Carotid endarterectomy is the most common form of surgery for severe CAD. After your anesthesiologist gives you local or general anesthesia, your doctor will make an incision on the front of your neck. Your doctor will open your carotid artery and remove any blockages. Your doctor will then stitch the artery closed. This is a relatively low-risk procedure that can have a lasting effect on preventing strokes.
Your doctor will use a carotid artery stent if the blockage is inconveniently located, you have a large blockage, or you have other serious health problems that make you a high-risk surgical candidate. A stent is a small wire coil. In this procedure, your doctor uses a balloon to widen a narrowed section of the artery. They then place a stent inside to keep the artery open.
Your long-term outlook will depend on the extent of your disease. However, there are things you can do to improve your health. These include:
- regularly checking your blood pressure
- testing your blood sugar and cholesterol levels one to two times per year
- taking a yearly carotid Doppler ultrasound test (if you’ve had a prior stroke), which is a short, painless test that allows your doctor to see the blood flow through your carotid arteries
- attending regular checkups with your doctor
There are steps you can take to decrease your chances of developing CAD:
- Quitting smoking can reduce your stroke risk to that of someone who doesn’t smoke within a few years.
- Limiting cholesterol and fat in your diet will reduce your risk of atherosclerosis.
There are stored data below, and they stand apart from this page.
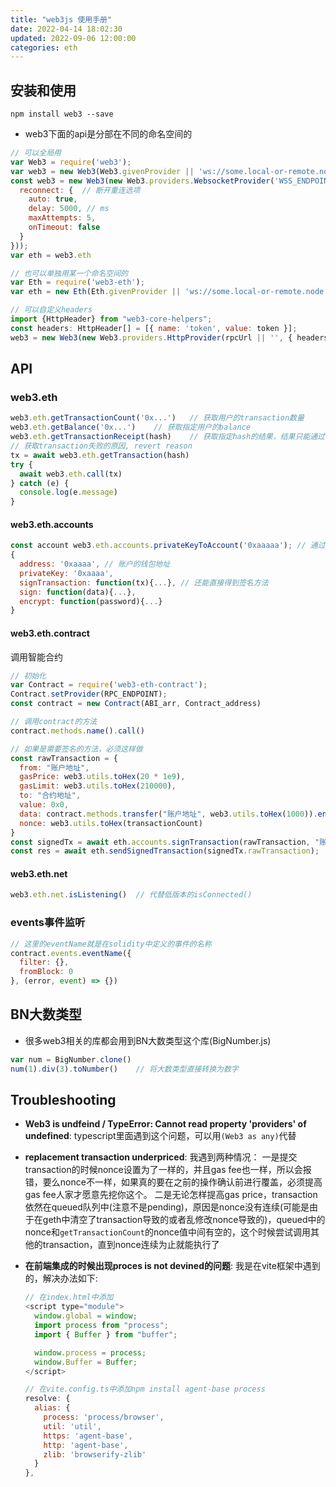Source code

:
 ```yaml
---
title: "web3js 使用手册"
date: 2022-04-14 18:02:30
updated: 2022-09-06 12:00:00
categories: eth
---
```


## 安装和使用

```shell
npm install web3 --save
```

- web3下面的api是分部在不同的命名空间的

```javascript
// 可以全局用
var Web3 = require('web3');
var web3 = new Web3(Web3.givenProvider || 'ws://some.local-or-remote.node:8546');
const web3 = new Web3(new Web3.providers.WebsocketProvider('WSS_ENDPOINT', {
  reconnect: {	// 断开重连选项
    auto: true,
    delay: 5000, // ms
    maxAttempts: 5,
    onTimeout: false
  }
}));
var eth = web3.eth

// 也可以单独用某一个命名空间的
var Eth = require('web3-eth');
var eth = new Eth(Eth.givenProvider || 'ws://some.local-or-remote.node:8546');

// 可以自定义headers
import {HttpHeader} from "web3-core-helpers";
const headers: HttpHeader[] = [{ name: 'token', value: token }];
web3 = new Web3(new Web3.providers.HttpProvider(rpcUrl || '', { headers }));
```

<!--more-->

## API

### web3.eth

```javascript
web3.eth.getTransactionCount('0x...')	// 获取用户的transaction数量
web3.eth.getBalance('0x...')	// 获取指定用户的balance
web3.eth.getTransactionReceipt(hash)	// 获取指定hash的结果，结果只能通过status判断是成功还是失败，但是没有具体的原因
// 获取transaction失败的原因, revert reason
tx = await web3.eth.getTransaction(hash)
try {
  await web3.eth.call(tx)
} catch (e) {
  console.log(e.message)
}
```

#### web3.eth.accounts

```javascript
const account web3.eth.accounts.privateKeyToAccount('0xaaaaa');	// 通过私钥获取账户信息
{
  address: '0xaaaa', // 账户的钱包地址
  privateKey: '0xaaaa',
  signTransaction: function(tx){...}, // 还能直接得到签名方法
  sign: function(data){...},
  encrypt: function(password){...}
}
```

#### web3.eth.contract

调用智能合约

```javascript
// 初始化
var Contract = require('web3-eth-contract');
Contract.setProvider(RPC_ENDPOINT);
const contract = new Contract(ABI_arr, Contract_address)

// 调用contract的方法
contract.methods.name().call()	

// 如果是需要签名的方法，必须这样做
const rawTransaction = {
  from: "账户地址",
  gasPrice: web3.utils.toHex(20 * 1e9),
  gasLimit: web3.utils.toHex(210000),
  to: "合约地址",
  value: 0x0,
  data: contract.methods.transfer("账户地址", web3.utils.toHex(1000)).encodeABI(),	// 调用合约的方法的话data得是这样
  nonce: web3.utils.toHex(transactionCount)
}
const signedTx = await eth.accounts.signTransaction(rawTransaction, "账户的private key");
const res = await eth.sendSignedTransaction(signedTx.rawTransaction);	// 发送transaction到network，注意链上必须有矿工来在挖矿该transaction才能执行完成
```

#### web3.eth.net

```javascript
web3.eth.net.isListening()	// 代替低版本的isConnected()
```

### events事件监听

```javascript
// 这里的eventName就是在solidity中定义的事件的名称
contract.events.eventName({
  filter: {},
  fromBlock: 0
}, (error, event) => {})
```

## BN大数类型

-  很多web3相关的库都会用到BN大数类型这个库(BigNumber.js)

```javascript
var num = BigNumber.clone()
num(1).div(3).toNumber()	// 将大数类型直接转换为数字
```

## Troubleshooting

- **Web3 is undfeind / TypeError: Cannot read property 'providers' of undefined**: typescript里面遇到这个问题，可以用`(Web3 as any)`代替
  
- **replacement transaction underpriced**: 我遇到两种情况：
  一是提交transaction的时候nonce设置为了一样的，并且gas fee也一样，所以会报错，要么nonce不一样，如果真的要在之前的操作确认前进行覆盖，必须提高gas fee人家才愿意先挖你这个。
  二是无论怎样提高gas price，transaction依然在queued队列中(注意不是pending)，原因是nonce没有连续(可能是由于在geth中清空了transaction导致的或者乱修改nonce导致的)，queued中的nonce和`getTransactionCount`的nonce值中间有空的，这个时候尝试调用其他的transaction，直到nonce连续为止就能执行了
  
- **在前端集成的时候出现proces is not devined的问题**: 我是在vite框架中遇到的，解决办法如下:

  ```javascript
  // 在index.html中添加
  <script type="module">
    window.global = window;
    import process from "process";
    import { Buffer } from "buffer";
  
    window.process = process;
    window.Buffer = Buffer;
  </script>
  
  // 在vite.config.ts中添加npm install agent-base process
  resolve: {
    alias: {
      process: 'process/browser',
      util: 'util',
      https: 'agent-base',
      http: 'agent-base',
      zlib: 'browserify-zlib'
    }
  },
  ```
- Getting regular exercise helps lower blood pressure, increase good cholesterol levels, and improve heart health.
- Reducing alcohol consumption may improve your heart health.
- Keeping a healthy weight can reduce your risk of developing CAD.
Managing diabetes and other chronic health conditions is also a great way to reduce your risk of long-term complications, such as CAD or stroke. Talk to your doctor about the best way to maintain the health of your heart and blood vessels.